::: Data for analysis :::

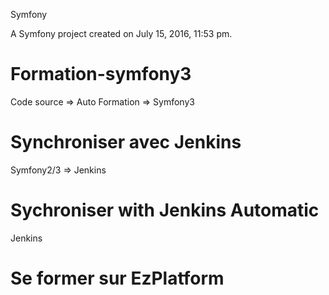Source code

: Symfony


A Symfony project created on July 15, 2016, 11:53 pm.

# Formation-symfony3
Code source => Auto Formation => Symfony3
# Synchroniser avec Jenkins
Symfony2/3 => Jenkins
# Sychroniser with Jenkins Automatic
Jenkins
# Se former sur EzPlatform

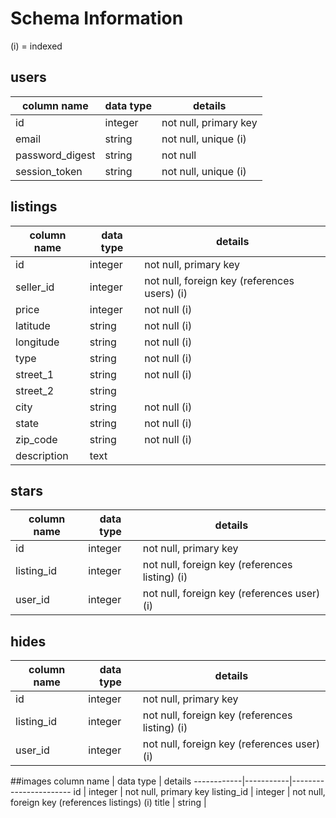 # Schema Information

(i) = indexed

## users
column name     | data type | details
----------------|-----------|-----------------------
id              | integer   | not null, primary key
email           | string    | not null, unique (i)
password_digest | string    | not null
session_token   | string    | not null, unique (i)

## listings
column name | data type | details
------------|-----------|-----------------------
id          | integer   | not null, primary key
seller_id   | integer   | not null, foreign key (references users) (i)
price       | integer   | not null (i)
latitude    | string    | not null (i)
longitude   | string    | not null (i)
type        | string    | not null (i)
street_1    | string    | not null (i)
street_2    | string    |
city        | string    | not null (i)
state       | string    | not null (i)
zip_code    | string    | not null (i)
description | text      |

## stars
column name | data type | details
------------|-----------|-----------------------
id          | integer   | not null, primary key
listing_id  | integer   | not null, foreign key (references listing) (i)
user_id     | integer   | not null, foreign key (references user) (i)

## hides
column name | data type | details
------------|-----------|-----------------------
id          | integer   | not null, primary key
listing_id  | integer   | not null, foreign key (references listing) (i)
user_id     | integer   | not null, foreign key (references user) (i)

##images
column name | data type | details
------------|-----------|-----------------------
id          | integer   | not null, primary key
listing_id  | integer   | not null, foreign key (references listings) (i)
title       | string    |
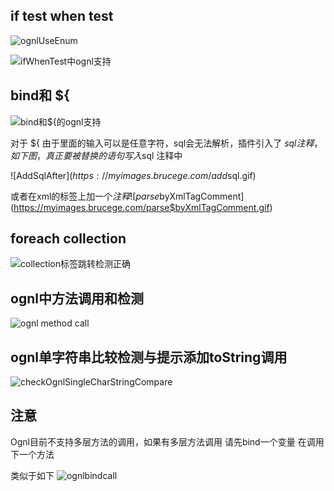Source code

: ## if test when test

![ognlUseEnum](https://myimages.brucege.com/ognlUseEnum.png)

![ifWhenTest中ognl支持](https://myimages.brucege.com/ifWhenTest中ognl支持.gif)

## bind和 ${
![bind和${的ognl支持](https://myimages.brucege.com/bind和${的ognl支持.gif)

对于 ${ 由于里面的输入可以是任意字符，sql会无法解析，插件引入了 $sql注释，如下图，真正要被替换的语句写入$sql 注释中

![AddSqlAfter$](https://myimages.brucege.com/add$sql.gif)

或者在xml的标签上加一个$注释
![parse$byXmlTagComment](https://myimages.brucege.com/parse$byXmlTagComment.gif)

## foreach collection
![collection标签跳转检测正确](https://myimages.brucege.com/collection标签跳转检测正确.gif)

## ognl中方法调用和检测
![ognl method call](https://myimages.brucege.com/collectionCallMethdo.gif)

## ognl单字符串比较检测与提示添加toString调用
![checkOgnlSingleCharStringCompare](https://myimages.brucege.com/checkOgnlSingleCharStringCompare.gif)

## 注意 
Ognl目前不支持多层方法的调用，如果有多层方法调用 请先bind一个变量 在调用下一个方法

类似于如下
![ognlbindcall](https://myimages.brucege.com/ognlbindcall.png)
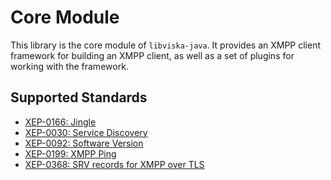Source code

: Core Module
===========

This library is the core module of `libviska-java`. It provides an XMPP client
framework for building an XMPP client, as well as a set of plugins for working
with the framework.

Supported Standards
-------------------

  * [XEP-0166: Jingle](https://xmpp.org/extensions/xep-0166.html)
  * [XEP-0030: Service Discovery](https://xmpp.org/extensions/xep-0030.html)
  * [XEP-0092: Software Version](https://xmpp.org/extensions/xep-0092.html)
  * [XEP-0199: XMPP Ping](https://xmpp.org/extensions/xep-0199.html)
  * [XEP-0368: SRV records for XMPP over TLS](https://xmpp.org/extensions/xep-0368.html)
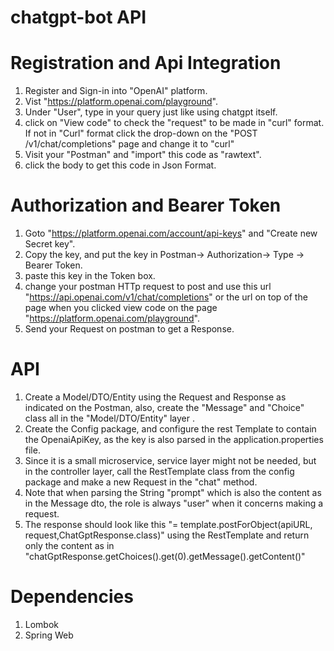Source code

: # chatgpt-bot API

# Registration and Api Integration
1. Register and Sign-in into "OpenAI" platform.
2. Vist "https://platform.openai.com/playground".
3. Under "User", type in your query just like using chatgpt itself.
4. click on "View code" to check the "request" to be made in "curl" format. If not in "Curl" format click the drop-down on the "POST /v1/chat/completions" page and change it to "curl"
5. Visit your "Postman" and "import" this code as "rawtext".
6. click the body to get this code in Json Format.

# Authorization and Bearer Token
1. Goto "https://platform.openai.com/account/api-keys" and "Create new Secret key".
2. Copy the key, and put the key in Postman-> Authorization-> Type -> Bearer Token.
3. paste this key in the Token box.
4. change your postman HTTp request to post and use this url "https://api.openai.com/v1/chat/completions" or the url on top of the page when you clicked view code on the page "https://platform.openai.com/playground".
5. Send your Request on postman to get a Response.

# API
1. Create a Model/DTO/Entity using the Request and Response as indicated on the Postman, also, create the "Message" and "Choice" class all in the "Model/DTO/Entity" layer .
2. Create the Config package, and configure the rest Template to contain the OpenaiApiKey, as the key is also parsed in the application.properties file.
3. Since it is a small microservice, service layer might not be needed, but in the controller layer, call the RestTemplate class from the config package and make a new Request in the "chat" method.
4. Note that when parsing the String "prompt" which is also the content as in the Message dto, the role is always "user" when it concerns making a request.
5. The response should look like this "= template.postForObject(apiURL, request,ChatGptResponse.class)" using the RestTemplate and return only the content as in "chatGptResponse.getChoices().get(0).getMessage().getContent()"

# Dependencies
1. Lombok
2. Spring Web
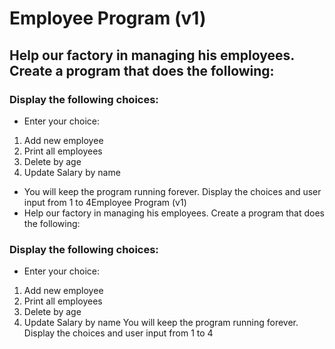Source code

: # Employee Program (v1)
## Help our factory in managing his employees. Create a program that does the following:
### Display the following choices:
- Enter your choice:
1. Add new employee
2. Print all employees
3. Delete by age
4. Update Salary by name
- You will keep the program running forever. Display the choices and user input from 1 to 4Employee Program (v1)
- Help our factory in managing his employees. Create a program that does the following:
### Display the following choices:
- Enter your choice:
1. Add new employee
2. Print all employees
3. Delete by age
4. Update Salary by name
You will keep the program running forever. Display the choices and user input from 1 to 4

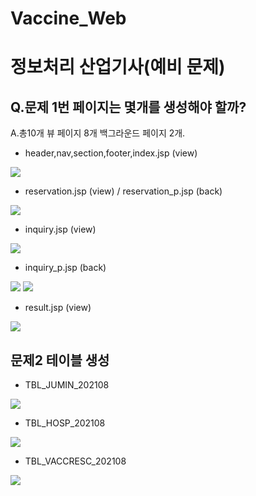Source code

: # Vaccine_Web
# 정보처리 산업기사(예비 문제)

## Q.문제 1번 페이지는 몇개를 생성해야 할까?
A.총10개 뷰 페이지 8개 백그라운드 페이지 2개. 

* header,nav,section,footer,index.jsp (view)
<img src="https://user-images.githubusercontent.com/102125786/201573411-acfee07c-967c-4a7b-93f0-e2b496068b75.png">

 * reservation.jsp (view) / reservation_p.jsp (back)
<img src="https://user-images.githubusercontent.com/102125786/201575170-6f1977f4-acca-41e8-b6d9-f5b6c86de94f.png">

* inquiry.jsp (view) 
<img src="https://user-images.githubusercontent.com/102125786/201575191-77183b2c-63a4-4be4-8b2a-18818d9b2dfb.png">

* inquiry_p.jsp (back)
<img src="https://user-images.githubusercontent.com/102125786/201575219-528c1fe2-c4e8-4044-bbdf-7e09de76674b.png"> 
<img src="(https://user-images.githubusercontent.com/102125786/201575238-90398b01-aa7c-4382-9ca9-19d2e8387088.png"> 

* result.jsp (view)
<img src="https://user-images.githubusercontent.com/102125786/201575252-60e6d12e-f6c7-4ed0-a025-2a61f3e21415.png"> 


## 문제2 테이블 생성

* TBL_JUMIN_202108
<img src="https://user-images.githubusercontent.com/102125786/201573900-b7d139b3-a57a-40e2-9602-6848074d12de.png">

* TBL_HOSP_202108
<img src="https://user-images.githubusercontent.com/102125786/201573997-ea3f1a35-e524-409b-bae9-d50a2c5e89b2.png">

* TBL_VACCRESC_202108
<img src="https://user-images.githubusercontent.com/102125786/201574011-826114a7-047c-4c84-b025-b77c1bfd76b4.png">
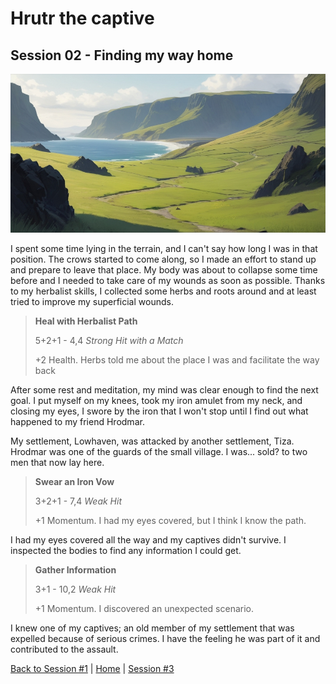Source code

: # Hrutr the captive

## Session 02 - Finding my way home

![](img/session_02.jpg)

I spent some time lying in the terrain, and I can't say how long I was in that position. The crows started to come along, so I made an effort to stand up and prepare to leave that place. My body was about to collapse some time before and I needed to take care of my wounds as soon as possible. Thanks to my herbalist skills, I collected some herbs and roots around and at least tried to improve my superficial wounds.

> **Heal with Herbalist Path**
>
> 5+2+1 - 4,4 *Strong Hit with a Match*
>
> +2 Health. Herbs told me about the place I was and facilitate the way back

After some rest and meditation, my mind was clear enough to find the next goal. I put myself on my knees, took my iron amulet from my neck, and closing my eyes, I swore by the iron that I won't stop until I find out what happened to my friend Hrodmar.

My settlement, Lowhaven, was attacked by another settlement, Tiza. Hrodmar was one of the guards of the small village. I was... sold? to two men that now lay here.

> **Swear an Iron Vow**
> 
> 3+2+1 - 7,4 *Weak Hit*
> 
> +1 Momentum. I had my eyes covered, but I think I know the path.

I had my eyes covered all the way and my captives didn't survive. I inspected the bodies to find any information I could get.

> **Gather Information**
>
> 3+1 - 10,2 *Weak Hit*
>
> +1 Momentum. I discovered an unexpected scenario.

I knew one of my captives; an old member of my settlement that was expelled because of serious crimes. I have the feeling he was part of it and contributed to the assault.

[Back to Session #1](session_01.html) | [Home](../../index.html) | [Session #3](session_03.html)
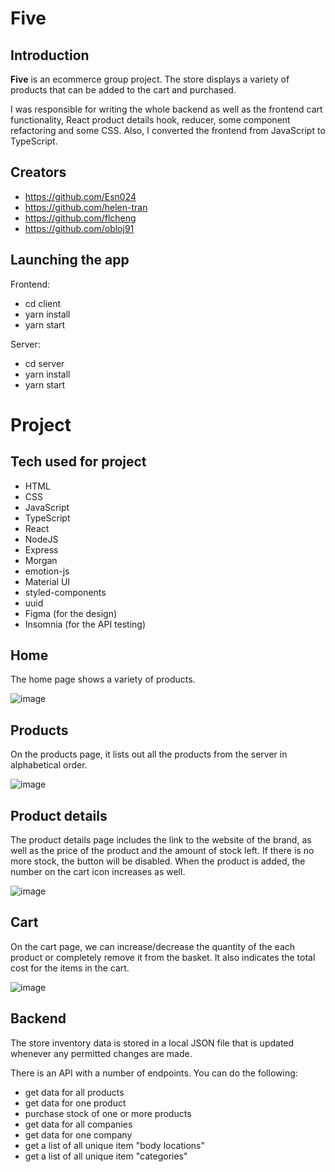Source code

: # Five

## Introduction

**Five** is an ecommerce group project. The store displays a variety of products that can be added to the cart and purchased.

I was responsible for writing the whole backend as well as the frontend cart functionality, React product details hook, reducer, some component refactoring and some CSS. Also, I converted the frontend from JavaScript to TypeScript.

## Creators

- https://github.com/Esn024
- https://github.com/helen-tran
- https://github.com/flcheng
- https://github.com/obloj91

## Launching the app

Frontend:

- cd client
- yarn install
- yarn start

Server:

- cd server
- yarn install
- yarn start

# Project

## Tech used for project

- HTML
- CSS
- JavaScript
- TypeScript
- React
- NodeJS
- Express
- Morgan
- emotion-js
- Material UI
- styled-components
- uuid
- Figma (for the design)
- Insomnia (for the API testing)

## Home

The home page shows a variety of products.

![image](screenshots/HomePage.jpg)

## Products

On the products page, it lists out all the products from the server in alphabetical order.

![image](screenshots/ProductsPage.jpg)

## Product details

The product details page includes the link to the website of the brand, as well as the price of the product and the amount of stock left. If there is no more stock, the button will be disabled. When the product is added, the number on the cart icon increases as well.

![image](screenshots/ProductDetail.png)

## Cart

On the cart page, we can increase/decrease the quantity of the each product or completely remove it from the basket. It also indicates the total cost for the items in the cart.

![image](screenshots/Cart.png)

## Backend

The store inventory data is stored in a local JSON file that is updated whenever any permitted changes are made.

There is an API with a number of endpoints. You can do the following:

- get data for all products
- get data for one product
- purchase stock of one or more products
- get data for all companies
- get data for one company
- get a list of all unique item "body locations"
- get a list of all unique item "categories"
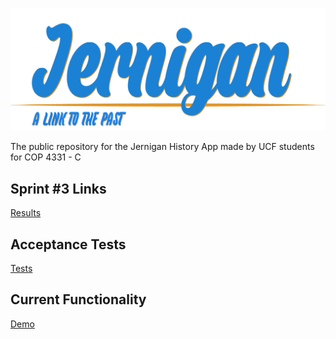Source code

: ![Jernigan](Chris_Front_End/title.png)

The public repository for the Jernigan History App made by UCF students for COP 4331 - C

## Sprint #3 Links

[Results](https://docs.google.com/document/d/16mRJ-Fqu1uf84R4T-wOLNsqEeqGoY_NcbgKsY2XxISk/edit#)

## Acceptance Tests

[Tests](https://docs.google.com/document/d/13yXxkKtrj-u9NJ9BWTq0M1paM8GcKs171Rl200zIZYI/edit?usp=sharing)

## Current Functionality

[Demo](https://youtu.be/rqEIl2T3yWs)
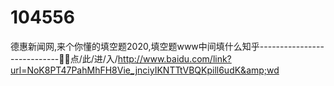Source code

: # 104556
德惠新闻网,来个你懂的填空题2020,填空题www中间填什么知乎----------------------------🛀🛀点/此/进/入/http://www.baidu.com/link?url=NoK8PT47PahMhFH8Vie_jnciyIKNTTtVBQKpill6udK&amp;wd
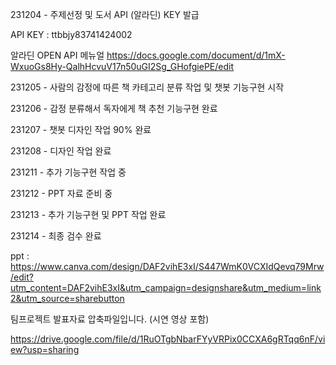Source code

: 231204 - 주제선정 및 도서 API (알라딘) KEY 발급

API KEY : ttbbjy83741424002

알라딘 OPEN API 메뉴얼
https://docs.google.com/document/d/1mX-WxuoGs8Hy-QalhHcvuV17n50uGI2Sg_GHofgiePE/edit

231205 - 사람의 감정에 따른 책 카테고리 분류 작업 및 챗봇 기능구현 시작

231206 - 감정 분류해서 독자에게 책 추천 기능구현 완료 

231207 - 챗봇 디자인 작업 90% 완료

231208 - 디자인 작업 완료 

231211 - 추가 기능구현 작업 중

231212 - PPT 자료 준비 중 

231213 - 추가 기능구현 및 PPT 작업 완료 

231214 - 최종 검수 완료

ppt : https://www.canva.com/design/DAF2vihE3xI/S447WmK0VCXIdQevq79Mrw/edit?utm_content=DAF2vihE3xI&utm_campaign=designshare&utm_medium=link2&utm_source=sharebutton

팀프로젝트 발표자료 압축파일입니다. (시연 영상 포함)

https://drive.google.com/file/d/1RuOTgbNbarFYyVRPix0CCXA6gRTqq6nF/view?usp=sharing
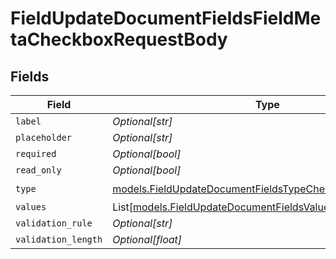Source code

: # FieldUpdateDocumentFieldsFieldMetaCheckboxRequestBody


## Fields

| Field                                                                                                                      | Type                                                                                                                       | Required                                                                                                                   | Description                                                                                                                |
| -------------------------------------------------------------------------------------------------------------------------- | -------------------------------------------------------------------------------------------------------------------------- | -------------------------------------------------------------------------------------------------------------------------- | -------------------------------------------------------------------------------------------------------------------------- |
| `label`                                                                                                                    | *Optional[str]*                                                                                                            | :heavy_minus_sign:                                                                                                         | N/A                                                                                                                        |
| `placeholder`                                                                                                              | *Optional[str]*                                                                                                            | :heavy_minus_sign:                                                                                                         | N/A                                                                                                                        |
| `required`                                                                                                                 | *Optional[bool]*                                                                                                           | :heavy_minus_sign:                                                                                                         | N/A                                                                                                                        |
| `read_only`                                                                                                                | *Optional[bool]*                                                                                                           | :heavy_minus_sign:                                                                                                         | N/A                                                                                                                        |
| `type`                                                                                                                     | [models.FieldUpdateDocumentFieldsTypeCheckboxRequestBody2](../models/fieldupdatedocumentfieldstypecheckboxrequestbody2.md) | :heavy_check_mark:                                                                                                         | N/A                                                                                                                        |
| `values`                                                                                                                   | List[[models.FieldUpdateDocumentFieldsValueCheckbox](../models/fieldupdatedocumentfieldsvaluecheckbox.md)]                 | :heavy_minus_sign:                                                                                                         | N/A                                                                                                                        |
| `validation_rule`                                                                                                          | *Optional[str]*                                                                                                            | :heavy_minus_sign:                                                                                                         | N/A                                                                                                                        |
| `validation_length`                                                                                                        | *Optional[float]*                                                                                                          | :heavy_minus_sign:                                                                                                         | N/A                                                                                                                        |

:::

- **Exercise aim**
Write only the number of lines above that contain "more".

- **Result for this exercise**
2